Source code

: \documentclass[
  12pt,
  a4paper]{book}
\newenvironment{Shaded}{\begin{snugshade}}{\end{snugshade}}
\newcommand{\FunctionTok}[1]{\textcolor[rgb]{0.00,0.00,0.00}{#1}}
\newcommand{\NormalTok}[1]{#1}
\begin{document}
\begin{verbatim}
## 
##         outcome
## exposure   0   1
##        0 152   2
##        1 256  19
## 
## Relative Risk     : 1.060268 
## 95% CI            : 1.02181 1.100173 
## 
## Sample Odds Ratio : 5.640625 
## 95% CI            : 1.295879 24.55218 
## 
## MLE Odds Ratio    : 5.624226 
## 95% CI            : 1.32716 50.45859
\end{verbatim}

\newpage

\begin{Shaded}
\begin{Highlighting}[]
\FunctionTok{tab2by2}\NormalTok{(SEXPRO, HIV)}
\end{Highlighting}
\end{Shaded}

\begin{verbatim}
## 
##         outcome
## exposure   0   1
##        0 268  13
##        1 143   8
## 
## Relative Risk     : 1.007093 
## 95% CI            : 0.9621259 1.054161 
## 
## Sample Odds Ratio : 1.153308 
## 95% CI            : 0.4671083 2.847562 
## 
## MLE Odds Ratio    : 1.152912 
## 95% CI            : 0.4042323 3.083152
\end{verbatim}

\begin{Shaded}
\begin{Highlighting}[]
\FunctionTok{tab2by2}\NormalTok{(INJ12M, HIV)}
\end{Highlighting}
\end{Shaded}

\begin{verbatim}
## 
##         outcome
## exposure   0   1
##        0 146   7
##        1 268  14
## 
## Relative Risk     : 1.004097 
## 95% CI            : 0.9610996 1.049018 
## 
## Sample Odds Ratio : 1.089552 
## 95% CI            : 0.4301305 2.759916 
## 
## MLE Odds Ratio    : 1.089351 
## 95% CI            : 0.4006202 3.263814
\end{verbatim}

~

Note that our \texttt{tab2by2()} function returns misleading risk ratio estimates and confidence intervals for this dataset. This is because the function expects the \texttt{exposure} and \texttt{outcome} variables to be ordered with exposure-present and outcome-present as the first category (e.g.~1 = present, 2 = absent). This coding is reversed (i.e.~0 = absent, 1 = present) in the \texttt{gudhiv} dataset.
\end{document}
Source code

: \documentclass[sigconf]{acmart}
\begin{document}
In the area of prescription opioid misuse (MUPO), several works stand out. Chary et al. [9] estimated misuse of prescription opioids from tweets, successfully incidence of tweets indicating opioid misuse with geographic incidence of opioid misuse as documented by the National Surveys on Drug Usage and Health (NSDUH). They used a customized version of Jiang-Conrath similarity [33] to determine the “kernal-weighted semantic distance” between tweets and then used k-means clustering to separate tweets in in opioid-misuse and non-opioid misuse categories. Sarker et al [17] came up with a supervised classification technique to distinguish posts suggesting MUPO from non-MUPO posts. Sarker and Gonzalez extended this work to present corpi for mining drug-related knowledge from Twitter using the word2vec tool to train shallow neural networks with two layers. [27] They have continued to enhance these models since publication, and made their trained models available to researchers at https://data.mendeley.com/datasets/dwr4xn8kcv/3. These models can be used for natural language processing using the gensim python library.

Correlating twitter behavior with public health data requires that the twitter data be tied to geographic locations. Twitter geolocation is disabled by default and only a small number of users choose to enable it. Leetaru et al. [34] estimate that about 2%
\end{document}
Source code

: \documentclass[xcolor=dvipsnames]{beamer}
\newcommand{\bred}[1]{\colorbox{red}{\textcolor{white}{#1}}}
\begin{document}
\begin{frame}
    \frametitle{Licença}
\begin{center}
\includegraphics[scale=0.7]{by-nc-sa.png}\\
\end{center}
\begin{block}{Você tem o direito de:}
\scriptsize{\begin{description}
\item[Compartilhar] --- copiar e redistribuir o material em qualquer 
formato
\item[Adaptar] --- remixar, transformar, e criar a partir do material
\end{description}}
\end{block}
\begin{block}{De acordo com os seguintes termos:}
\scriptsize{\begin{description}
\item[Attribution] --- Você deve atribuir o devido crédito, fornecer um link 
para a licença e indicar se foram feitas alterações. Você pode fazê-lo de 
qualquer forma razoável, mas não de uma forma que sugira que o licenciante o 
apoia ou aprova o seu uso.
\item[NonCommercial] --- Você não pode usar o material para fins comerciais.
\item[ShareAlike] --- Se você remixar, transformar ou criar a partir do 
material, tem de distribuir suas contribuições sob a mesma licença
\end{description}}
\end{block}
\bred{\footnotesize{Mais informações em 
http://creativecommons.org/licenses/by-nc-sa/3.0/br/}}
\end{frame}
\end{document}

+++

Problem details
In the listing above, how many lines hold the word "this"? Please state the number alone.

Solution to the problem
2